The exciting period when Warbirds of Great Britain brought numerous WW2 aircraft back to life, and the sky! Bob Dylan's mega concert took place, and the name Air Festival was created..Blackbushe enjoyed life as a reasonably busy airfield and once again welcomed visitors arriving for the Farnborough Air Show by air.. Please feel free to upload photographs here..please and thank you!
Love the pictures flyingdodo...The Bullock Invader brings back chilling thoughts, and RN Culdrose - I made it there in a Comanche 250 from EGLK back in the sixties. Nice day out, first long X country 'on top', the mystical magical wonder of flight. Your first time suspended above an endless desert of fluffy white is a time you don't forget! Keep'em coming Sir!!
Chilling thoughts indeed. I was at Blackbushe on 21st September 1980, and remember seeing Roger chatting to Don and the others in front of the aircraft prior to departure, and (sadly) feeling rather envious that they'd cadged a ride in such a lovely aircraft. That all changed later on in the afternoon, when Reg shouted out from the tower that there'd been an incident.
It was a dark day, and one that changed my life, or saved it...On that fateful day Roger and I were at Blackbushe preparing to take one of the B-25s to the Biggin Hill show. We'd enjoyed flying around in the B-25 on previous occasions, but the chance of taking one to a major airshow was too good to miss.

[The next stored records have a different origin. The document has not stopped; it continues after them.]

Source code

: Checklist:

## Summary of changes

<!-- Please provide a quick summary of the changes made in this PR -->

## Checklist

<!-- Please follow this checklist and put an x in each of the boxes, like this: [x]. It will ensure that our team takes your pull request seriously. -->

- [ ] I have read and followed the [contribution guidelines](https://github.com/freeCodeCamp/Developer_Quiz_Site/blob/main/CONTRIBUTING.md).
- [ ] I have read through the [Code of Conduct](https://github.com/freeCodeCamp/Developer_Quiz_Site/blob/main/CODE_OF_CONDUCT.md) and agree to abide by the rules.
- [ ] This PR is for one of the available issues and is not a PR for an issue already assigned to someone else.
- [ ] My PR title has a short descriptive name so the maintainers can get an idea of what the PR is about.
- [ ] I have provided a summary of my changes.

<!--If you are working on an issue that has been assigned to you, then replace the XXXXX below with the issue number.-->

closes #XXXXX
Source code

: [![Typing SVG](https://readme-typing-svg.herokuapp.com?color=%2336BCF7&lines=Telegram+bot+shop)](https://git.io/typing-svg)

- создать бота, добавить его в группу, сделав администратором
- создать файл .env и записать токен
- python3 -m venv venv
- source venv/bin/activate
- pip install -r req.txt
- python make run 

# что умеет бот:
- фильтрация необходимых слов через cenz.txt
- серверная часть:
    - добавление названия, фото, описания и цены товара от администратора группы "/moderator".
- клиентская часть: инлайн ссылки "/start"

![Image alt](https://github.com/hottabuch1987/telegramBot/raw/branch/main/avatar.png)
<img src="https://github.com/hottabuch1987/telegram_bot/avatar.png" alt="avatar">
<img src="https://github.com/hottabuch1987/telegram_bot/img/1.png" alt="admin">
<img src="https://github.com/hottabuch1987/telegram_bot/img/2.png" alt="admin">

Roger, was indeed my closest friend. He had acquired a love of Blackbushe - caught from me probably - that matched my own, and was a staunch helper in preparing for my ultimate Blackbushe Air Festival back in '77.

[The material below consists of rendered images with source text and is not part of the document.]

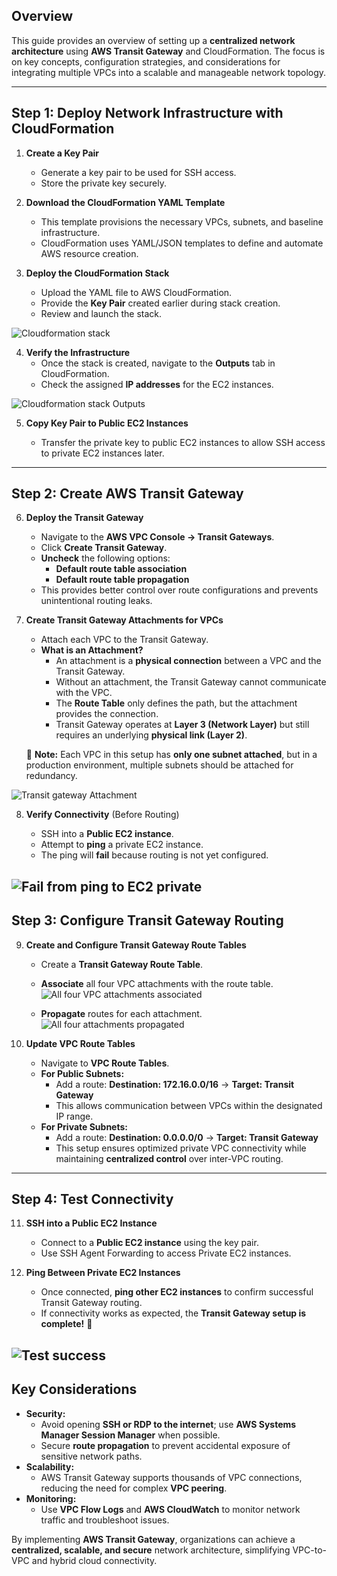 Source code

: 
## **Overview**

This guide provides an overview of setting up a **centralized network architecture** using **AWS Transit Gateway** and CloudFormation. The focus is on key concepts, configuration strategies, and considerations for integrating multiple VPCs into a scalable and manageable network topology.

---

## **Step 1: Deploy Network Infrastructure with CloudFormation**

1. **Create a Key Pair**
    
    - Generate a key pair to be used for SSH access.
    - Store the private key securely.

2. **Download the CloudFormation YAML Template**
    
    - This template provisions the necessary VPCs, subnets, and baseline infrastructure.
    - CloudFormation uses YAML/JSON templates to define and automate AWS resource creation.

3. **Deploy the CloudFormation Stack**
    
    - Upload the YAML file to AWS CloudFormation.
    - Provide the **Key Pair** created earlier during stack creation.
    - Review and launch the stack.

![Cloudformation stack](/Set-up-AWS-Transit-Gateway/screenshots/Cloudformation-stack-created.PNG)

4. **Verify the Infrastructure**    
    - Once the stack is created, navigate to the **Outputs** tab in CloudFormation.
    - Check the assigned **IP addresses** for the EC2 instances.

![Cloudformation stack Outputs](/Set-up-AWS-Transit-Gateway/screenshots/Cloudformation-stack-Outputs.PNG)

5. **Copy Key Pair to Public EC2 Instances**
    
    - Transfer the private key to public EC2 instances to allow SSH access to private EC2 instances later.

---

## **Step 2: Create AWS Transit Gateway**

6. **Deploy the Transit Gateway**
    
    - Navigate to the **AWS VPC Console → Transit Gateways**.
    - Click **Create Transit Gateway**.
    - **Uncheck** the following options:
        - **Default route table association**
        - **Default route table propagation**
    - This provides better control over route configurations and prevents unintentional routing leaks.
7. **Create Transit Gateway Attachments for VPCs**
    
    - Attach each VPC to the Transit Gateway.
    - **What is an Attachment?**
        - An attachment is a **physical connection** between a VPC and the Transit Gateway.
        - Without an attachment, the Transit Gateway cannot communicate with the VPC.
        - The **Route Table** only defines the path, but the attachment provides the connection.
        - Transit Gateway operates at **Layer 3 (Network Layer)** but still requires an underlying **physical link (Layer 2)**.
    
    🔹 **Note:** Each VPC in this setup has **only one subnet attached**, but in a production environment, multiple subnets should be attached for redundancy.

![Transit gateway Attachment](/Set-up-AWS-Transit-Gateway/screenshots/Transit-gateway-attachment-created.PNG)

8. **Verify Connectivity** (Before Routing)
    
    - SSH into a **Public EC2 instance**.
    - Attempt to **ping** a private EC2 instance.
    - The ping will **fail** because routing is not yet configured.

![Fail from ping to EC2 private](/Set-up-AWS-Transit-Gateway/screenshots/EC2-1-ping-to-EC2-2.PNG)
---

## **Step 3: Configure Transit Gateway Routing**

9. **Create and Configure Transit Gateway Route Tables**
    
    - Create a **Transit Gateway Route Table**.
    - **Associate** all four VPC attachments with the route table.   
![All four VPC attachments associated](/Set-up-AWS-Transit-Gateway/screenshots/TGW-associations-created.PNG)

    - **Propagate** routes for each attachment.
![All four attachments propagated](/Set-up-AWS-Transit-Gateway/screenshots/TGW-propagations-created.PNG)

10. **Update VPC Route Tables**
    
    - Navigate to **VPC Route Tables**.
    - **For Public Subnets:**
        - Add a route: **Destination: 172.16.0.0/16** → **Target: Transit Gateway**
        - This allows communication between VPCs within the designated IP range.
    - **For Private Subnets:**
        - Add a route: **Destination: 0.0.0.0/0** → **Target: Transit Gateway**
        - This setup ensures optimized private VPC connectivity while maintaining **centralized control** over inter-VPC routing.

---

## **Step 4: Test Connectivity**

11. **SSH into a Public EC2 Instance**
    
    - Connect to a **Public EC2 instance** using the key pair.
    - Use SSH Agent Forwarding to access Private EC2 instances.
12. **Ping Between Private EC2 Instances**
    
    - Once connected, **ping other EC2 instances** to confirm successful Transit Gateway routing.
    - If connectivity works as expected, the **Transit Gateway setup is complete!** 🎉

![Test success](/Set-up-AWS-Transit-Gateway/screenshots/Success-ping-from-EC2-2-to-3.PNG)
---

## **Key Considerations**

- **Security:**
    - Avoid opening **SSH or RDP to the internet**; use **AWS Systems Manager Session Manager** when possible.
    - Secure **route propagation** to prevent accidental exposure of sensitive network paths.
- **Scalability:**
    - AWS Transit Gateway supports thousands of VPC connections, reducing the need for complex **VPC peering**.
- **Monitoring:**
    - Use **VPC Flow Logs** and **AWS CloudWatch** to monitor network traffic and troubleshoot issues.

By implementing **AWS Transit Gateway**, organizations can achieve a **centralized, scalable, and secure** network architecture, simplifying VPC-to-VPC and hybrid cloud connectivity.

On the day in question my wife and I had been invited to lunch at Hatfield, along with No 1 son who was still a wee baby.. I felt truly guilty at opting to go to Blackbushe, but warbird flying was just too greater pull although the state of the B-25 left much to be desired.... Don Bullock had left in the Invader, and we were sitting on the grass with the B-25 strapped to our backs... I said the aeroplanes were a bit iffy..It would not start, at least one engine refused to tick. Previous flights had warned of the explosive bangs and misfires the engines produced, not to mention how the perspex nose turret creaked increasingly to match the growing ASI reading.. My previous flight had been in the nose turret with an old bar stool to sit on, no safety equipment such as seat belts, but I had a wooded machine gun sticking out the front to complete my 'image'.. The view from there as we completed a wing over from ground level following a high speed run down 26 from around 2' 6" on the altimeter was splendid, especially as we rolled near inverted on' the top' followed by another speedy pass over the apron and the Airport Owner.."High Doug....".

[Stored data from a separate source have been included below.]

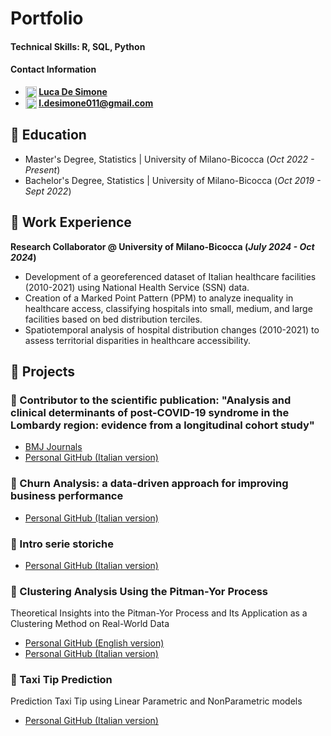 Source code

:# Portfolio

#### Technical Skills: R, SQL, Python
#### Contact Information  

- **<img src="https://upload.wikimedia.org/wikipedia/commons/thumb/8/81/LinkedIn_icon.svg/1024px-LinkedIn_icon.svg.png" alt="LinkedIn" style="width:18px; vertical-align:text-top;">
[Luca De Simone](https://www.linkedin.com/in/luca-de-simone-77b461273/)**
- **<img src="https://upload.wikimedia.org/wikipedia/commons/thumb/7/7e/Gmail_icon_%282020%29.svg/2560px-Gmail_icon_%282020%29.svg.png" alt="Email" style="width:18px; vertical-align:text-top;"> 
[l.desimone011@gmail.com](mailto:l.desimone011@gmail.com)**

       
## 📌 Education 		       		
- Master's Degree, Statistics	| University of Milano-Bicocca (_Oct 2022 - Present_)	 			        		
- Bachelor's Degree, Statistics | University of Milano-Bicocca (_Oct 2019 - Sept 2022_)


## 📌 Work Experience
**Research Collaborator @ University of Milano-Bicocca (_July 2024 - Oct 2024_)**
- Development of a georeferenced dataset of Italian healthcare facilities (2010-2021) using National Health Service (SSN) data.
- Creation of a Marked Point Pattern (PPM) to analyze inequality in healthcare access, classifying hospitals into small, medium, and large facilities based on bed distribution terciles.
- Spatiotemporal analysis of hospital distribution changes (2010-2021) to assess territorial disparities in healthcare accessibility.


## 📌 Projects

### 📄 Contributor to the scientific publication: "Analysis and clinical determinants of post-COVID-19 syndrome in the Lombardy region: evidence from a longitudinal cohort study"
- [BMJ Journals](https://bmjopen.bmj.com/content/14/2/e075185)  
- [Personal GitHub (Italian version)](https://lucadesimonegit.github.io/portfolio/SelfSelectionRegressionLongCovid_ITA.pdf)


### 📄 Churn Analysis: a data-driven approach for improving business performance

- [Personal GitHub (Italian version)](https://lucadesimonegit.github.io/portfolio/ChurnAnalysis_ITA.pdf)


### 📄 Intro serie storiche
- [Personal GitHub (Italian version)](https://lucadesimonegit.github.io/portfolio/PitmanYorProcessAnalysis_ITA.pdf)


### 📄 Clustering Analysis Using the Pitman-Yor Process  
Theoretical Insights into the Pitman-Yor Process and Its Application as a Clustering Method on Real-World Data
- [Personal GitHub (English version)](https://lucadesimonegit.github.io/portfolio/PitmanYorProcessAnalysis_ENG.pdf)
- [Personal GitHub (Italian version)](https://lucadesimonegit.github.io/portfolio/PitmanYorProcessAnalysis_ITA.pdf)

### 📄 Taxi Tip Prediction   
Prediction Taxi Tip using Linear Parametric and NonParametric models
- [Personal GitHub (Italian version)](https://lucadesimonegit.github.io/portfolio/TaxiTipPrediction_ITA.pdf)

Returning to the bad day in question...Eventually both engines lit up and with the anticipated bangs, flames ejected from exhausts with each ear rending bang, we released the brakes and trundled forth from our grass mooring. We could not have gone than a few yards/metres when the lack of nose wheel steering suggested another none engine related problem. The nice little tyre wrapped around the nose wheel had shattered.
At this point I decided that we would never make it to Biggin Hill and I still had time to redeem myself and drive the young family to Hatfield for lunch. It was the lunch invite that may well have saved my bacon.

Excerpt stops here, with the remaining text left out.